__Exercise inputs__
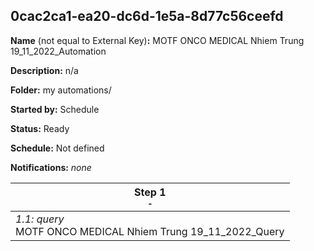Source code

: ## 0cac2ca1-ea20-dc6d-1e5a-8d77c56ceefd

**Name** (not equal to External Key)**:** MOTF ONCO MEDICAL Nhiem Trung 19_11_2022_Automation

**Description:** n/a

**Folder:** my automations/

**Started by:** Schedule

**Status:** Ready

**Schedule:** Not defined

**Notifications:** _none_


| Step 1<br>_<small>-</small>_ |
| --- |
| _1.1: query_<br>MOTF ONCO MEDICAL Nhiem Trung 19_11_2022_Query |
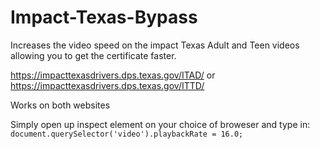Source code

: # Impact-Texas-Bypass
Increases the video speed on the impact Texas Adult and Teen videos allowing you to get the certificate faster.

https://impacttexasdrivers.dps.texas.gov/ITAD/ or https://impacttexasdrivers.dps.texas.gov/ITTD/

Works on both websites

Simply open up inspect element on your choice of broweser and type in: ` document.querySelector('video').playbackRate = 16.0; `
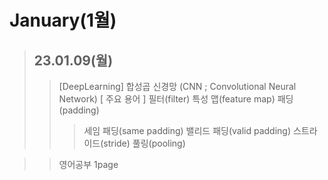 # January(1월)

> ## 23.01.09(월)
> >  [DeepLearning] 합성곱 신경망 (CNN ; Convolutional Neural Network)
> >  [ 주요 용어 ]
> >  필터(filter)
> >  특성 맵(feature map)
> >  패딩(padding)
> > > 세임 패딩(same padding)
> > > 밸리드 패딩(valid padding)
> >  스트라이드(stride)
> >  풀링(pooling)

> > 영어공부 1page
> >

__Work required__
Return each entry exactly as it stands above, apart from any images.

__Response area__
Source code

: ## 0cac2ca1-ea20-dc6d-1e5a-8d77c56ceefd

**Name** (not equal to External Key)**:** MOTF ONCO MEDICAL Nhiem Trung 19_11_2022_Automation

**Description:** n/a

**Folder:** my automations/

**Started by:** Schedule

**Status:** Ready

**Schedule:** Not defined

**Notifications:** _none_


| Step 1<br>_<small>-</small>_ |
| --- |
| _1.1: query_<br>MOTF ONCO MEDICAL Nhiem Trung 19_11_2022_Query |
Source code

: # Impact-Texas-Bypass
Increases the video speed on the impact Texas Adult and Teen videos allowing you to get the certificate faster.

https://impacttexasdrivers.dps.texas.gov/ITAD/ or https://impacttexasdrivers.dps.texas.gov/ITTD/

Works on both websites

Simply open up inspect element on your choice of broweser and type in: ` document.querySelector('video').playbackRate = 16.0; `
 # January(1월)

> ## 23.01.09(월)
> >  [DeepLearning] 합성곱 신경망 (CNN ; Convolutional Neural Network)
> >  [ 주요 용어 ]
> >  필터(filter)
> >  특성 맵(feature map)
> >  패딩(padding)
> > > 세임 패딩(same padding)
> > > 밸리드 패딩(valid padding)
> >  스트라이드(stride)
> >  풀링(pooling)

> > 영어공부 1page
> >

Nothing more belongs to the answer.